「さぁてと、お話し読もうかなぁ」プレイスクールの幼児クラスでは、お帰りの前に毎回絵本の読み聞かせをしていて、今日は普段はこのクラスには出ていないボクの年に一度か二度の出番の日なのである。「今日のお話は…じゃ~ん!」「それ知ってるぅ、その本、うちにあるもん」「そうやで、じごくでオニに食べられるんやで」と、毎度のことながらオレは知ってるぜというご自慢攻撃を軽くいなしながら拍子木を打って「はじまり、はじまり~っ!」チョンチョンチョン…チョン!
「とざい、とうざ~い、かるわざしのそうべえ、一世一代のかるわざにござ~い…」と今日の絵本はおなじみの『じごくのそうべえ』(絵:田島征彦)である。このお話はもともと上方落語の古典で、三代目桂米朝師匠によって発掘された『地獄八景』または『地獄八景亡者戯』(じごくばっけいもうじゃのたわむれ)をもとに作られた絵本なので、ボクが読むときは工房の木っ端を拍子木代わりに落語か講談風にして演じることにしている。
「知ってるぅ~っ!」と言っていたこどもも、いざお話が始まると面白い筋書きを知っているだけに、吸い込まれるように絵本の世界に入っていく。何といっても、人食い鬼の「じんどんき(人呑鬼)」に食べられたそうべえとその仲間が、その原の中で大暴れするところが一番盛り上がる山場だ。腹にたれているひもをひっぱる人呑鬼とくしゃみして、せんきすじに通じる棒を引くとお腹が痛くなり、たまをこそばかすと大笑い、そして屁袋を蹴るとおならをするという場面を面白おかしくおおげさに読み聞かせると、こどもたちは大笑い。「へっへっへっくしょん!…イタタタタ!…わっはっはっはっ!…ぶっぷぅぅぅ~っ!」やっぱり屁袋は偉大です!

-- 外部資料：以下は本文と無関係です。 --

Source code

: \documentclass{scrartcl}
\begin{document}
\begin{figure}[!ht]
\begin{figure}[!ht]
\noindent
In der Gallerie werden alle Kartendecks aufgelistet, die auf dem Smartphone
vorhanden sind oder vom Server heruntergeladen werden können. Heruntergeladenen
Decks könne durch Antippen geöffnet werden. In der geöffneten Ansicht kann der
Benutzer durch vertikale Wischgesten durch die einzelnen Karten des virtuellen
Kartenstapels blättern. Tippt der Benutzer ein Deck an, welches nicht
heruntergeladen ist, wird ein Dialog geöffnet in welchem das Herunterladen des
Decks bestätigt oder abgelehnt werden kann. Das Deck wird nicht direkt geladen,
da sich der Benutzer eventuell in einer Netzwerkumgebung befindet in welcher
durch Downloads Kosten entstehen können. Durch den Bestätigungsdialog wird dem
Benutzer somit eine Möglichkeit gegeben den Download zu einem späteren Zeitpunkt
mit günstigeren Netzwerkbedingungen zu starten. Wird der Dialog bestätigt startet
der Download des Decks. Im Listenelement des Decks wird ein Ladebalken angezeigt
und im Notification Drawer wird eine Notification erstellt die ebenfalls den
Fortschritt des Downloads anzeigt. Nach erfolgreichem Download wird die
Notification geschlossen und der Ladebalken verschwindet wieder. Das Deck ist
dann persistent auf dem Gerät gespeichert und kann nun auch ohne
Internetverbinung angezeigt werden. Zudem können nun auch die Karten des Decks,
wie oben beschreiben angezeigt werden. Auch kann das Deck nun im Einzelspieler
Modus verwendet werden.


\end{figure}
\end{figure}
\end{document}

こんな時に見せてくれるこどもたちの笑顔がボクは大好きだ。まるで絵本に引力があるかのように、絵本の世界に入り込み、絵本の中の喜怒哀楽を自分のことのように感じて、素直に表現する瞳と顔…こんな素敵な顔が見られるのは絵本を読んでいるものの特権です。だから読み聞かせは止められない。
「なぁにその医者も、いまごろきっと、生き返ってはるわ…おーしまい!」とお話しが終わるや、年長の女の子がすすっと近寄ってきてひとこと。「もう、またこのお話やもん。これ前も聞いたしぃぃっ!」とクレームがつく。しかし、「また」とか「前も」とかいわれても年に一度しか読んでないし、幼児クラスにいる二年間の間に二回しか聞けないんやけど…

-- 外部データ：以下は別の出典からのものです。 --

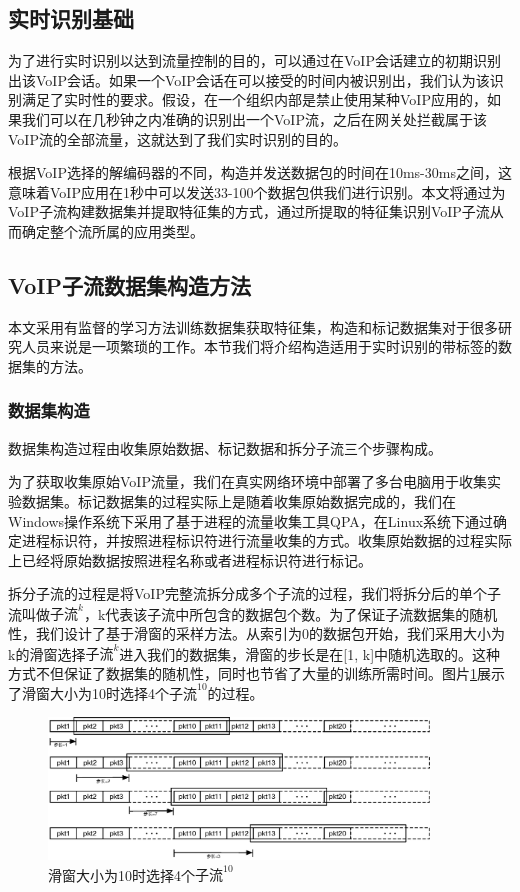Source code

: \subsection{实时识别基础}
为了进行实时识别以达到流量控制的目的，可以通过在VoIP会话建立的初期识别出该VoIP会话。如果一个VoIP会话在可以接受的时间内被识别出，我们认为该识别满足了实时性的要求。假设，在一个组织内部是禁止使用某种VoIP应用的，如果我们可以在几秒钟之内准确的识别出一个VoIP流，之后在网关处拦截属于该VoIP流的全部流量，这就达到了我们实时识别的目的。

根据VoIP选择的解编码器的不同，构造并发送数据包的时间在10ms-30ms之间，这意味着VoIP应用在1秒中可以发送33-100个数据包供我们进行识别。本文将通过为VoIP子流构建数据集并提取特征集的方式，通过所提取的特征集识别VoIP子流从而确定整个流所属的应用类型。

\subsection{VoIP子流数据集构造方法}
本文采用有监督的学习方法训练数据集获取特征集，构造和标记数据集对于很多研究人员来说是一项繁琐的工作。本节我们将介绍构造适用于实时识别的带标签的数据集的方法。
\subsubsection{数据集构造}
\label{sec:construct}
数据集构造过程由收集原始数据、标记数据和拆分子流三个步骤构成。

为了获取收集原始VoIP流量，我们在真实网络环境中部署了多台电脑用于收集实验数据集。标记数据集的过程实际上是随着收集原始数据完成的，我们在Windows操作系统下采用了基于进程的流量收集工具QPA，在Linux系统下通过确定进程标识符，并按照进程标识符进行流量收集的方式。收集原始数据的过程实际上已经将原始数据按照进程名称或者进程标识符进行标记。

拆分子流的过程是将VoIP完整流拆分成多个子流的过程，我们将拆分后的单个子流叫做$\text{子流}^k$，k代表该子流中所包含的数据包个数。为了保证子流数据集的随机性，我们设计了基于滑窗的采样方法。从索引为0的数据包开始，我们采用大小为k的滑窗选择$\text{子流}^k$进入我们的数据集，滑窗的步长是在[1, k]中随机选取的。这种方式不但保证了数据集的随机性，同时也节省了大量的训练所需时间。图片\ref{fig:dataset}展示了滑窗大小为10时选择4个$\text{子流}^{10}$的过程。
\begin{figure}[thb]
\begin{center}
\includegraphics[width=0.9\textwidth]{figures/dataset.eps}
\caption{滑窗大小为10时选择4个$\text{子流}^{10}$}\label{fig:dataset}
\end{center}
\end{figure}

「とざい、とうざ~い、首尾よく『じごくのそうべい』最後まで語り通せましたなら、ごかっさいを、千番に一番の兼ね合い、獅子の子落としとござあい…ちゃちゃ、ちゃんりん、ちゃんりん、ちゃんりん…どどんっ!」
( 2012/04月号)
蛇足
きっとボクのような絵本の読み方はその筋の方から見れば邪道なのですが、この「じごくのそうべい」に関していえばもともとが落語で、米朝師匠もさまざまな時事ネタを取り入れて話されていたそうです。賽の河原が京都嵐山に見立てられたり、三途の川の渡し船の場面にポートライナーやウォーターライドが登場したりとその時々で脚色されていたのだとか。もちろん絵本作者の意図は尊重しなければなりませんが、子どもたちとのコミュニケーションツールとしてはこんな読み方もいいのかなと思ったりします。

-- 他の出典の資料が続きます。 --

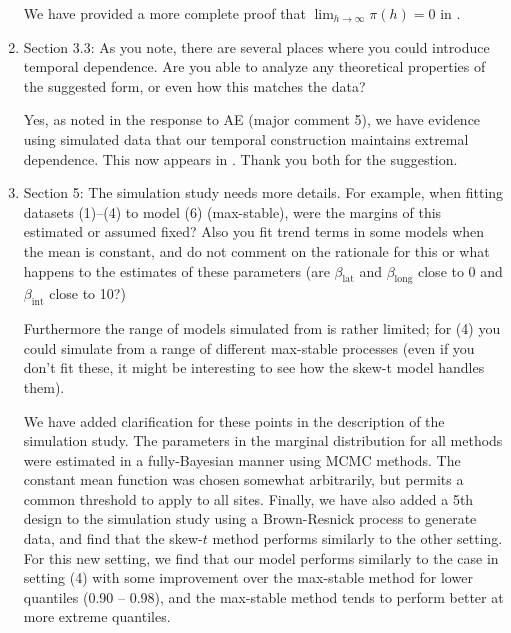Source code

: \documentclass[11pt]{article}
\begin{document}
\begin{enumerate}[1.]
  \begin{response}
    We have provided a more complete proof that $\lim_{h \rightarrow \infty} \pi(h) = 0$ in .
  \end{response}

  \item Section 3.3: As you note, there are several places where you could introduce temporal dependence. Are you able to analyze any theoretical properties of the suggested form, or even how this matches the data? \\

  \begin{response}
    Yes, as noted in the response to AE (major comment 5), we have evidence using simulated data that our temporal construction maintains extremal dependence.
    This now appears in .
    Thank you both for the suggestion.
  \end{response}

  \item Section 5: The simulation study needs more details. For example, when fitting datasets (1)--(4) to model (6) (max-stable), were the margins of this estimated or assumed fixed? Also you fit trend terms in some models when the mean is constant, and do not comment on the rationale for this or what happens to the estimates of these parameters (are $\beta_\text{lat}$ and $\beta_\text{long}$ close to 0 and $\beta_\text{int}$ close to 10?)

  Furthermore the range of models simulated from is rather limited; for (4) you could simulate from a range of different max-stable processes (even if you don’t fit these, it might be interesting to see how the skew-t model handles them). \\

  \begin{response}
    We have added clarification for these points in the description of the simulation study.
    The parameters in the marginal distribution for all methods were estimated in a fully-Bayesian manner using MCMC methods.
    The constant mean function was chosen somewhat arbitrarily, but permits a common threshold to apply to all sites.
    Finally, we have also added a 5th design to the simulation study using a Brown-Resnick process to generate data, and find that the skew-$t$ method performs similarly to the other setting.
    For this new setting, we find that our model performs similarly to the case in setting (4) with some improvement over the max-stable method for lower quantiles (0.90 -- 0.98), and the max-stable method tends to perform better at more extreme quantiles.
  \end{response}


\end{enumerate}
\end{document}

「じごくのそうべい」はボクの持ちネタのひとつなので、こどもウケもよくてボクの読み聞かせを聞いてからお母さんにせがんで買ってもらった子も三人ほどいます。「買った本を読んでもね、そんな読み方じゃないっていうんよ。ふうちん、どんな読み方してたん?」とおっしゃるお母さんも。